▸ DATASET EXCERPTS:

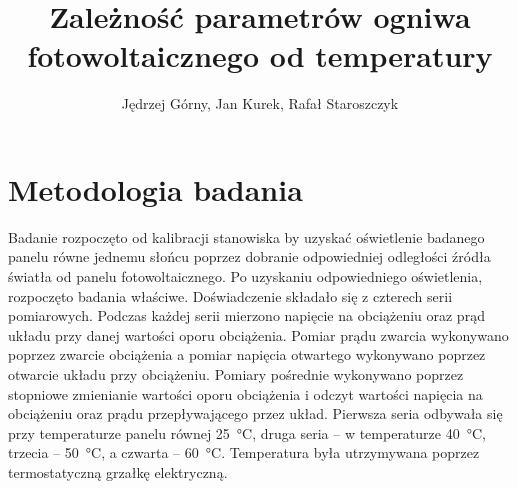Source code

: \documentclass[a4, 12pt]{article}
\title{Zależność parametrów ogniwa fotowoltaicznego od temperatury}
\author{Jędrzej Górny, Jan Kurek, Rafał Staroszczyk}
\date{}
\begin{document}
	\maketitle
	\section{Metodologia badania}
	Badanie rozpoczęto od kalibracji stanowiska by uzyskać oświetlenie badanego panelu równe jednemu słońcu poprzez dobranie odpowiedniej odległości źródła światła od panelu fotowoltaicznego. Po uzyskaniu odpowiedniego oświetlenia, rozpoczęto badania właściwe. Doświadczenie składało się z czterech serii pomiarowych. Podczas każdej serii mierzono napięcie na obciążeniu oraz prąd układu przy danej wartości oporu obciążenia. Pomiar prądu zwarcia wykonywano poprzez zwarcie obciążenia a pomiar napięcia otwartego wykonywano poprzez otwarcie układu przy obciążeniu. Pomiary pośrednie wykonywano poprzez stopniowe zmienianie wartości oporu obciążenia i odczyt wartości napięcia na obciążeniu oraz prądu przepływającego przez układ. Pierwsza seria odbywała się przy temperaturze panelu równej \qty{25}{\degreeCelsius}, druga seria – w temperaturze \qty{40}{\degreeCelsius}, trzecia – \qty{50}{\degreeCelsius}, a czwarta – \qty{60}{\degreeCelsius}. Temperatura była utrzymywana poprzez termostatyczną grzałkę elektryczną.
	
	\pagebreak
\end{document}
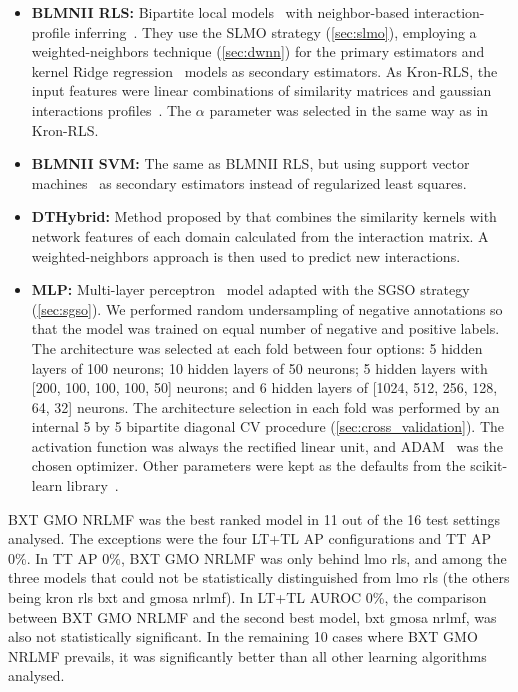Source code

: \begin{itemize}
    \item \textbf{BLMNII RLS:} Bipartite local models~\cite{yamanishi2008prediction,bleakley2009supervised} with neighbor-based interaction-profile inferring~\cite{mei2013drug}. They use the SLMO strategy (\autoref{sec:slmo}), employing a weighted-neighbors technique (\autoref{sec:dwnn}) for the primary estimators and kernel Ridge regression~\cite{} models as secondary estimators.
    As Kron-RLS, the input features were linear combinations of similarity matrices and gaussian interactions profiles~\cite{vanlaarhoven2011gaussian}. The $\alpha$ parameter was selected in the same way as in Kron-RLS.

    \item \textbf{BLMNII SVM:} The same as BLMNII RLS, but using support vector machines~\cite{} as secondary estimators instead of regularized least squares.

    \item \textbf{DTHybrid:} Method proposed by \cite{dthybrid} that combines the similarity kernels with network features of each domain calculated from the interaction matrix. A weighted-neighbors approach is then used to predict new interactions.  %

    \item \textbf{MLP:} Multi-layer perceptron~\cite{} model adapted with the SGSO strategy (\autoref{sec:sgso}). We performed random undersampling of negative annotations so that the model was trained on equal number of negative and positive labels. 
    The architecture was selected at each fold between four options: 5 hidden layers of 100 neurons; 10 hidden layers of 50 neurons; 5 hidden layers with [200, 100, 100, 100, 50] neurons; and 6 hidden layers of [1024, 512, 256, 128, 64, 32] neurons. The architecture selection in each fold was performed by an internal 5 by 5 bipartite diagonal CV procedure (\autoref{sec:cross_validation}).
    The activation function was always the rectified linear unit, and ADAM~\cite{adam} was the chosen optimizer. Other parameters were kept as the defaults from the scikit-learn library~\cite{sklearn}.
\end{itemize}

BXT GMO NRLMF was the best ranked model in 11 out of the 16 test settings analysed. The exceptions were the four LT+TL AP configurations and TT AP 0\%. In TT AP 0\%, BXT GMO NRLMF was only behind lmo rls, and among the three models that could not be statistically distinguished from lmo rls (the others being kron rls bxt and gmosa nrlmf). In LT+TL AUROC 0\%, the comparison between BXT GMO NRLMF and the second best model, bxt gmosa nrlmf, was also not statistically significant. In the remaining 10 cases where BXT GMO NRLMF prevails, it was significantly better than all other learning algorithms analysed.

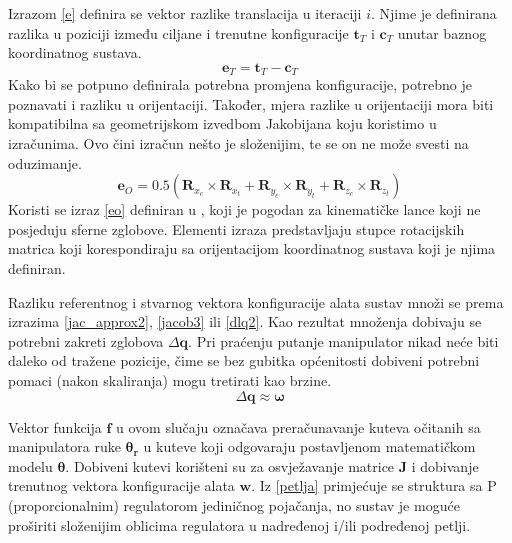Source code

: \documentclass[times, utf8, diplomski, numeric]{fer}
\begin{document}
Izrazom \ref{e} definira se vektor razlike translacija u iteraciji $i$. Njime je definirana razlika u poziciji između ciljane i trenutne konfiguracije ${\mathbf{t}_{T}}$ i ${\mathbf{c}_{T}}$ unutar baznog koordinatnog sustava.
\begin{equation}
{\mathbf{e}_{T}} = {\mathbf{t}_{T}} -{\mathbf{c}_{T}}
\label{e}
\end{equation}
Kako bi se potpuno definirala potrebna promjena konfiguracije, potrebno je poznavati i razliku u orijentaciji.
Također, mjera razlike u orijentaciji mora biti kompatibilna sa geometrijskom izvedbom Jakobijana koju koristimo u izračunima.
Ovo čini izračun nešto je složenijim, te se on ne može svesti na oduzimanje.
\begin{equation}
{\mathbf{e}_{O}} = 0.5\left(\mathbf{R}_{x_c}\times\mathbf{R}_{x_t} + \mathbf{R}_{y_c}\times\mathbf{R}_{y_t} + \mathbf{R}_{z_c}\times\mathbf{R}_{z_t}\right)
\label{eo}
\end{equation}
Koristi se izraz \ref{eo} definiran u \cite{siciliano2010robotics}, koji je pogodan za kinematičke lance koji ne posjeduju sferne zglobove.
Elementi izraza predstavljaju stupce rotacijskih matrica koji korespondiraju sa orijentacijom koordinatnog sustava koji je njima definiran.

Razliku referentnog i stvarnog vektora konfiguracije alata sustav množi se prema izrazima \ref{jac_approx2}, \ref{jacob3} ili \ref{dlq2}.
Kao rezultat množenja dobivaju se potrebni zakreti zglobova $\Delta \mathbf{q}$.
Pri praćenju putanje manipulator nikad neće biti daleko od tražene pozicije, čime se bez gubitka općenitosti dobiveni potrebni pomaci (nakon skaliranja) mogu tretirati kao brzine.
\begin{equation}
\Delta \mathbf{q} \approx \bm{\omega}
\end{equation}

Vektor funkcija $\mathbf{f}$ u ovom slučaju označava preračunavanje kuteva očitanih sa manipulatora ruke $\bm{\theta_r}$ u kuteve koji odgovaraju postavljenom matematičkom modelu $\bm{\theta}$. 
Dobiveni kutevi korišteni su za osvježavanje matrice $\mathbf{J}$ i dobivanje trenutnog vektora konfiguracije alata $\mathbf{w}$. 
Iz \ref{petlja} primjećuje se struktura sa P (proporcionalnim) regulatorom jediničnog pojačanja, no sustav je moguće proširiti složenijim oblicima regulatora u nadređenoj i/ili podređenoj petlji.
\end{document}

▸ AIM OF THE EXERCISE: Repeat the data word for word, excluding any image.

▸ PROBLEM SOLUTION:
Source code

: \documentclass[a4, 12pt]{article}
\title{Zależność parametrów ogniwa fotowoltaicznego od temperatury}
\author{Jędrzej Górny, Jan Kurek, Rafał Staroszczyk}
\date{}
\begin{document}
	\maketitle
	\section{Metodologia badania}
	Badanie rozpoczęto od kalibracji stanowiska by uzyskać oświetlenie badanego panelu równe jednemu słońcu poprzez dobranie odpowiedniej odległości źródła światła od panelu fotowoltaicznego. Po uzyskaniu odpowiedniego oświetlenia, rozpoczęto badania właściwe. Doświadczenie składało się z czterech serii pomiarowych. Podczas każdej serii mierzono napięcie na obciążeniu oraz prąd układu przy danej wartości oporu obciążenia. Pomiar prądu zwarcia wykonywano poprzez zwarcie obciążenia a pomiar napięcia otwartego wykonywano poprzez otwarcie układu przy obciążeniu. Pomiary pośrednie wykonywano poprzez stopniowe zmienianie wartości oporu obciążenia i odczyt wartości napięcia na obciążeniu oraz prądu przepływającego przez układ. Pierwsza seria odbywała się przy temperaturze panelu równej \qty{25}{\degreeCelsius}, druga seria – w temperaturze \qty{40}{\degreeCelsius}, trzecia – \qty{50}{\degreeCelsius}, a czwarta – \qty{60}{\degreeCelsius}. Temperatura była utrzymywana poprzez termostatyczną grzałkę elektryczną.
	
	\pagebreak
\end{document}
Source code

: \begin{itemize}
    \item \textbf{BLMNII RLS:} Bipartite local models~\cite{yamanishi2008prediction,bleakley2009supervised} with neighbor-based interaction-profile inferring~\cite{mei2013drug}. They use the SLMO strategy (\autoref{sec:slmo}), employing a weighted-neighbors technique (\autoref{sec:dwnn}) for the primary estimators and kernel Ridge regression~\cite{} models as secondary estimators.
    As Kron-RLS, the input features were linear combinations of similarity matrices and gaussian interactions profiles~\cite{vanlaarhoven2011gaussian}. The $\alpha$ parameter was selected in the same way as in Kron-RLS.

    \item \textbf{BLMNII SVM:} The same as BLMNII RLS, but using support vector machines~\cite{} as secondary estimators instead of regularized least squares.

    \item \textbf{DTHybrid:} Method proposed by \cite{dthybrid} that combines the similarity kernels with network features of each domain calculated from the interaction matrix. A weighted-neighbors approach is then used to predict new interactions.  %

    \item \textbf{MLP:} Multi-layer perceptron~\cite{} model adapted with the SGSO strategy (\autoref{sec:sgso}). We performed random undersampling of negative annotations so that the model was trained on equal number of negative and positive labels. 
    The architecture was selected at each fold between four options: 5 hidden layers of 100 neurons; 10 hidden layers of 50 neurons; 5 hidden layers with [200, 100, 100, 100, 50] neurons; and 6 hidden layers of [1024, 512, 256, 128, 64, 32] neurons. The architecture selection in each fold was performed by an internal 5 by 5 bipartite diagonal CV procedure (\autoref{sec:cross_validation}).
    The activation function was always the rectified linear unit, and ADAM~\cite{adam} was the chosen optimizer. Other parameters were kept as the defaults from the scikit-learn library~\cite{sklearn}.
\end{itemize}

BXT GMO NRLMF was the best ranked model in 11 out of the 16 test settings analysed. The exceptions were the four LT+TL AP configurations and TT AP 0\%. In TT AP 0\%, BXT GMO NRLMF was only behind lmo rls, and among the three models that could not be statistically distinguished from lmo rls (the others being kron rls bxt and gmosa nrlmf). In LT+TL AUROC 0\%, the comparison between BXT GMO NRLMF and the second best model, bxt gmosa nrlmf, was also not statistically significant. In the remaining 10 cases where BXT GMO NRLMF prevails, it was significantly better than all other learning algorithms analysed.

Source code

: \documentclass[times, utf8, diplomski, numeric]{fer}
\begin{document}
Izrazom \ref{e} definira se vektor razlike translacija u iteraciji $i$. Njime je definirana razlika u poziciji između ciljane i trenutne konfiguracije ${\mathbf{t}_{T}}$ i ${\mathbf{c}_{T}}$ unutar baznog koordinatnog sustava.
\begin{equation}
{\mathbf{e}_{T}} = {\mathbf{t}_{T}} -{\mathbf{c}_{T}}
\label{e}
\end{equation}
Kako bi se potpuno definirala potrebna promjena konfiguracije, potrebno je poznavati i razliku u orijentaciji.
Također, mjera razlike u orijentaciji mora biti kompatibilna sa geometrijskom izvedbom Jakobijana koju koristimo u izračunima.
Ovo čini izračun nešto je složenijim, te se on ne može svesti na oduzimanje.
\begin{equation}
{\mathbf{e}_{O}} = 0.5\left(\mathbf{R}_{x_c}\times\mathbf{R}_{x_t} + \mathbf{R}_{y_c}\times\mathbf{R}_{y_t} + \mathbf{R}_{z_c}\times\mathbf{R}_{z_t}\right)
\label{eo}
\end{equation}
Koristi se izraz \ref{eo} definiran u \cite{siciliano2010robotics}, koji je pogodan za kinematičke lance koji ne posjeduju sferne zglobove.
Elementi izraza predstavljaju stupce rotacijskih matrica koji korespondiraju sa orijentacijom koordinatnog sustava koji je njima definiran.

Razliku referentnog i stvarnog vektora konfiguracije alata sustav množi se prema izrazima \ref{jac_approx2}, \ref{jacob3} ili \ref{dlq2}.
Kao rezultat množenja dobivaju se potrebni zakreti zglobova $\Delta \mathbf{q}$.
Pri praćenju putanje manipulator nikad neće biti daleko od tražene pozicije, čime se bez gubitka općenitosti dobiveni potrebni pomaci (nakon skaliranja) mogu tretirati kao brzine.
\begin{equation}
\Delta \mathbf{q} \approx \bm{\omega}
\end{equation}

Vektor funkcija $\mathbf{f}$ u ovom slučaju označava preračunavanje kuteva očitanih sa manipulatora ruke $\bm{\theta_r}$ u kuteve koji odgovaraju postavljenom matematičkom modelu $\bm{\theta}$. 
Dobiveni kutevi korišteni su za osvježavanje matrice $\mathbf{J}$ i dobivanje trenutnog vektora konfiguracije alata $\mathbf{w}$. 
Iz \ref{petlja} primjećuje se struktura sa P (proporcionalnim) regulatorom jediničnog pojačanja, no sustav je moguće proširiti složenijim oblicima regulatora u nadređenoj i/ili podređenoj petlji.
\end{document}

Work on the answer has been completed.